As our narrative on Africa shrinks, the continent rises

Published by The i paper (15th January, 2018)

For a brief moment Donald Trump sounded presidential on Friday as he signed a proclamation to mark the public holiday in honour of Martin Luther King. Speaking of a man who fought with such dignity to win basic civil rights for descendants of slaves stolen from Africa, the property tycoon talked about ‘the self-evident truths Americans hold so dear: that no matter what the color of our skin, or the place of our birth, we are created equal by God.’

Yet these words were rank hypocrisy as they fell from the mouth of a man who has shown such bigotry towards many other human beings. ‘Mr President, are you a racist,’ asked reporters in response to suggestions he had just dismissed African nations as ‘shithole countries.’ He ducked the question, but the answer is clearly yes. This was just the latest example of Trump making derogatory comments and racial slurs, even flirting with white supremacists.

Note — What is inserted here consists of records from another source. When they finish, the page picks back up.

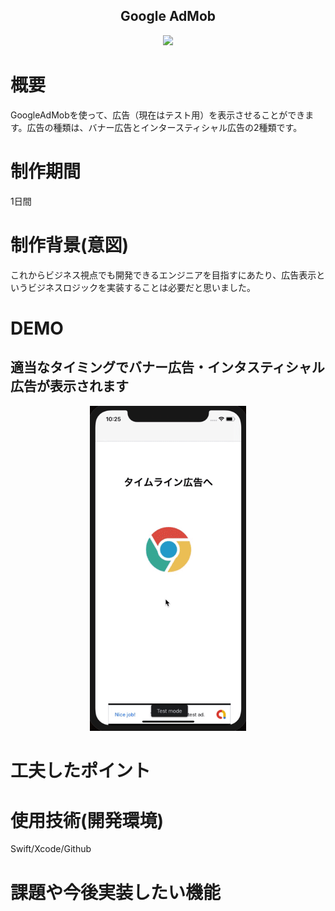 <h2 align="center">Google AdMob</h2>

<p align="center">
  <img src="https://i.gyazo.com/8797ee265b812bab2251d79c334bccfc.png" width="250px;"/>
</p>

# 概要
GoogleAdMobを使って、広告（現在はテスト用）を表示させることができます。広告の種類は、バナー広告とインタースティシャル広告の2種類です。

# 制作期間
1日間

# 制作背景(意図)
これからビジネス視点でも開発できるエンジニアを目指すにあたり、広告表示というビジネスロジックを実装することは必要だと思いました。
 
# DEMO
## 適当なタイミングでバナー広告・インタスティシャル広告が表示されます
<p align="center">
  <img src="fcc30ec8eb3bf49bae17ff8a9c1018dd.gif" width="250px;"/>
</p>

# 工夫したポイント
# 使用技術(開発環境)
Swift/Xcode/Github

# 課題や今後実装したい機能

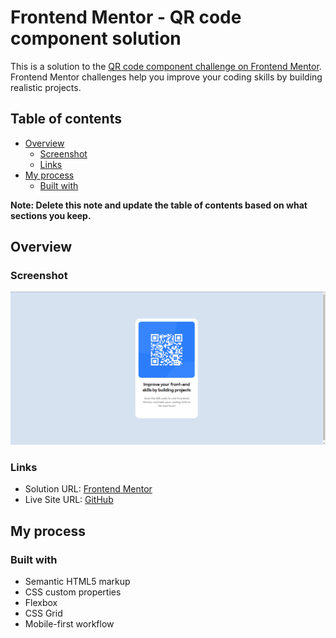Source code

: # Frontend Mentor - QR code component solution

This is a solution to the [QR code component challenge on Frontend Mentor](https://www.frontendmentor.io/challenges/qr-code-component-iux_sIO_H). Frontend Mentor challenges help you improve your coding skills by building realistic projects. 

## Table of contents

- [Overview](#overview)
  - [Screenshot](#screenshot)
  - [Links](#links)
- [My process](#my-process)
  - [Built with](#built-with)

**Note: Delete this note and update the table of contents based on what sections you keep.**

## Overview

### Screenshot

![](./screenshot.png)


### Links

- Solution URL: [Frontend Mentor](https://your-solution-url.com)
- Live Site URL: [GitHub](https://shaikkhaleelahmad.github.io/FrontendMentor-Challenge---QR-code-component/)

## My process

### Built with

- Semantic HTML5 markup
- CSS custom properties
- Flexbox
- CSS Grid
- Mobile-first workflow
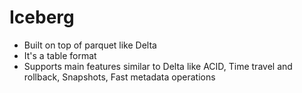 # Iceberg
* Built on top of parquet like Delta
* It's a table format
* Supports main features similar to Delta like ACID, Time travel and rollback, Snapshots, Fast metadata operations
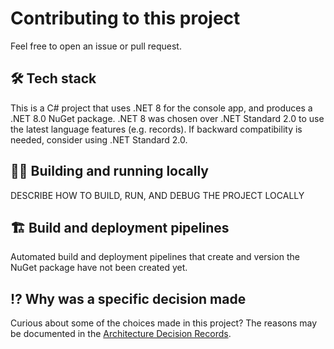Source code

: # Contributing to this project

Feel free to open an issue or pull request.

## 🛠 Tech stack

This is a C# project that uses .NET 8 for the console app, and produces a .NET 8.0 NuGet package.
.NET 8 was chosen over .NET Standard 2.0 to use the latest language features (e.g. records).
If backward compatibility is needed, consider using .NET Standard 2.0.

## 🏃‍♂️ Building and running locally

DESCRIBE HOW TO BUILD, RUN, AND DEBUG THE PROJECT LOCALLY

## 🏗 Build and deployment pipelines

Automated build and deployment pipelines that create and version the NuGet package have not been created yet.

## ⁉ Why was a specific decision made

Curious about some of the choices made in this project?
The reasons may be documented in the [Architecture Decision Records](/docs/ArchitectureDecisionRecords/).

The Republicans are stuck in such a dark place some leading figures defended their president even as the African Union expressed ‘shock, dismay and outrage’. Namibia – or Nambia as Trump called the country last year – was among several nations issuing angry response, saying such language had ‘no place in diplomatic discourse’ and pointing out ‘the Africa we know and live in is one that is recovering economically and rising.’

For all the struggles and setbacks, much of the continent is progressing thanks to the transformative power of capitalism, consumerism and technology. Africans are becoming better educated, healthier and wealthier, symbolised by an astonishing increase of almost ten years in life expectancy for babies born since the start of this century despite soaring populations. Economic growth is speeding up again – and many star performers are nations that do not rely on turbulent commodity markets.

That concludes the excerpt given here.